Bamford Quaker Community - coppicing the willows

coppicing the willows

This  is a regular feature of our annual programme at the Quaker Community. We have a large area of managed woodland, providing much-needed habitats for wildlife as well as wood for our own use over the winter, and also run three organic gardens and an orchard, all on permaculture principles.
The week will be a mixture of hands-on, creative, reflective and learning sessions, including a guided nature walk. We shall be learning old and new skills, finding out about the inter-connectedness of the natural world and exploring how we can work with rather than against this; weather permitting, we shall have a celebratory supper and DIY concert round the bonfire at least once during the week.

The following is what one participant wrote for her local Quaker magazine following a previous retreat:

Mauls, chogs and snedding* – a Quaker weekend with a difference

Each year I try to find a new Quaker experience, to meet a different group of people and join in what they are doing. So at the beginning of November I went to spend four nights with the Quaker Community at Bamford in Derbyshire, for a Woodland Working Retreat. The people, place and activities were all great and I really enjoyed my time there.

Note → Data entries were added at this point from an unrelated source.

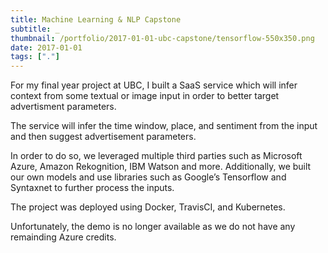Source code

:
```yaml
---
title: Machine Learning & NLP Capstone
subtitle: _
thumbnail: /portfolio/2017-01-01-ubc-capstone/tensorflow-550x350.png
date: 2017-01-01
tags: ["."]
---
```


For my final year project at UBC, I built a SaaS service which will infer context from some textual or image input in order to better target advertisment parameters.

The service will infer the time window, place, and sentiment from the input and then suggest advertisement parameters.

In order to do so, we leveraged multiple third parties such as Microsoft Azure, Amazon Rekognition, IBM Watson and more. Additionally, we built our own models and use libraries such as Google’s Tensorflow and Syntaxnet to further process the inputs.

The project was deployed using Docker, TravisCI, and Kubernetes.

Unfortunately, the demo is no longer available as we do not have any remainding Azure credits.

The members of the Community were most welcoming and it was interesting to find out how the Community works. There were three other residential visitors besides me and a number of young people came to help too. Others came for Meeting on Sunday or to join us for a bonfire. We shared a quiet Meeting every morning and evening, delicious meals at frequent intervals, poems about trees, our stories, washing up and laughter.

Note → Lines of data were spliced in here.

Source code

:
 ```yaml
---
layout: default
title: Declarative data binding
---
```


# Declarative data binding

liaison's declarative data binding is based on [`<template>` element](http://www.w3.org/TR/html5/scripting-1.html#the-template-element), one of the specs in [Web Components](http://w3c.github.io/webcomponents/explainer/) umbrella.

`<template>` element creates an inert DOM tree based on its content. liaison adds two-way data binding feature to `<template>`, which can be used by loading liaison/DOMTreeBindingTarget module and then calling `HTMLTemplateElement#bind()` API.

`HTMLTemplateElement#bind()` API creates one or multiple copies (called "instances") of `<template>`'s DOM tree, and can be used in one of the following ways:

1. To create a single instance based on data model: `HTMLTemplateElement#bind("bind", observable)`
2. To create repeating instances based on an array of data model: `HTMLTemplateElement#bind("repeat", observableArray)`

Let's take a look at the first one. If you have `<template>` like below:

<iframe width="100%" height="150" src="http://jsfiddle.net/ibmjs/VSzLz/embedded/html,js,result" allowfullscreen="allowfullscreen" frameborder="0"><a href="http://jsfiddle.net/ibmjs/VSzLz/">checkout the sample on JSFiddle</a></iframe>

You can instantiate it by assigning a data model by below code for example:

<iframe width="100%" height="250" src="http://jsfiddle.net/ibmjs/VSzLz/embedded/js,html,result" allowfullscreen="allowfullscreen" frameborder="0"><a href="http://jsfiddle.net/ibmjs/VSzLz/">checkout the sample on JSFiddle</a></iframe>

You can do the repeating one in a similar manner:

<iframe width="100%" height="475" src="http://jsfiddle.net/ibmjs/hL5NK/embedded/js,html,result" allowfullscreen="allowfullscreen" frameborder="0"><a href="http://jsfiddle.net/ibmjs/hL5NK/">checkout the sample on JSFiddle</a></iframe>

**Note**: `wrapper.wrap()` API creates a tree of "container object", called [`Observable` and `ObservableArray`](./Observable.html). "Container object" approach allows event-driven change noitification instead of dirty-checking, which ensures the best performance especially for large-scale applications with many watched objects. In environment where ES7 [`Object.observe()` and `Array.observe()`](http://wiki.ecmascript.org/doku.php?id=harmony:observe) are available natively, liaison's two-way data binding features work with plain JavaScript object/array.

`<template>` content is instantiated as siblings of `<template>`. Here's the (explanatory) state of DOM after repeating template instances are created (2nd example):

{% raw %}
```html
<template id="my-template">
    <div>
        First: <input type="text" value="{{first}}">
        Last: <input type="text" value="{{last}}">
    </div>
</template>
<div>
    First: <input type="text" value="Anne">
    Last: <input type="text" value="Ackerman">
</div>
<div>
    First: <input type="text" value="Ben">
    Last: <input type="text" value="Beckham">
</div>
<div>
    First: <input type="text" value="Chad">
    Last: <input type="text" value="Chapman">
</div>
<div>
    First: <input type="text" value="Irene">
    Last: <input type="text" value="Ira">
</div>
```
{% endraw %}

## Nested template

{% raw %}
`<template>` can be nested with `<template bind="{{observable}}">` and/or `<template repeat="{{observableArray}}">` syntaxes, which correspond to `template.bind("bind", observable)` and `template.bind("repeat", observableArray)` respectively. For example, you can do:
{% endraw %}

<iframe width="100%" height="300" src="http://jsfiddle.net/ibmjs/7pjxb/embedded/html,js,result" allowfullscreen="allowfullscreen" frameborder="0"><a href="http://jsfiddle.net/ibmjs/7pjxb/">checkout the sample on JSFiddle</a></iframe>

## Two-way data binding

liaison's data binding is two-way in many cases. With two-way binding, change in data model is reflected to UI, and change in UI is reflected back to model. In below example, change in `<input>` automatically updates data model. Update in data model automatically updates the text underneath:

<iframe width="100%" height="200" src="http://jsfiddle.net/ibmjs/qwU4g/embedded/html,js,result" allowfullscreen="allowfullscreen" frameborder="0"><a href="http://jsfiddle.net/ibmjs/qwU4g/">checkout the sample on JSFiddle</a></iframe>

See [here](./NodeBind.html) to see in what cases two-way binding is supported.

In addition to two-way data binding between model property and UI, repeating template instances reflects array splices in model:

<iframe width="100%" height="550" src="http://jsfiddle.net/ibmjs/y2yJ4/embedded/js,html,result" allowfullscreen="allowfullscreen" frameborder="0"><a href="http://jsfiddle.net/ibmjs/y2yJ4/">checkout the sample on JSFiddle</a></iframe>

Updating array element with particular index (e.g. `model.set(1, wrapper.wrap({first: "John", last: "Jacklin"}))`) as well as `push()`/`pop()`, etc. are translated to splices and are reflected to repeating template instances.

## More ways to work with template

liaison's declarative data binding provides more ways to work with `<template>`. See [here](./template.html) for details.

The house is in a lovely valley in the Peak District and I enjoyed the woodlands, views, sunrises, starry skies and autumn leaves. Luckily the days were fine, if cold, and it only started raining when I was going back to the station.

The purpose of the activities was that we should learn something of woodland management by actually doing it to help the Community – 11 acres of woodland and garden need a lot of labour. So, for example, we coppiced hazel and willow, preparing the branches cut off for a wide variety of uses; we carted and split logs, stacked the house woodpile and continued with the building of a new wood store.

I was pleased to learn and to help and grateful to the members of the Community for the opportunities they gave me, and for such a happy Quaker experience. Whatever shall I do next year?

*A maul is a type of axe for log splitting; a chog is a section of a log; snedding is removing side shoots from a branch with a billhook.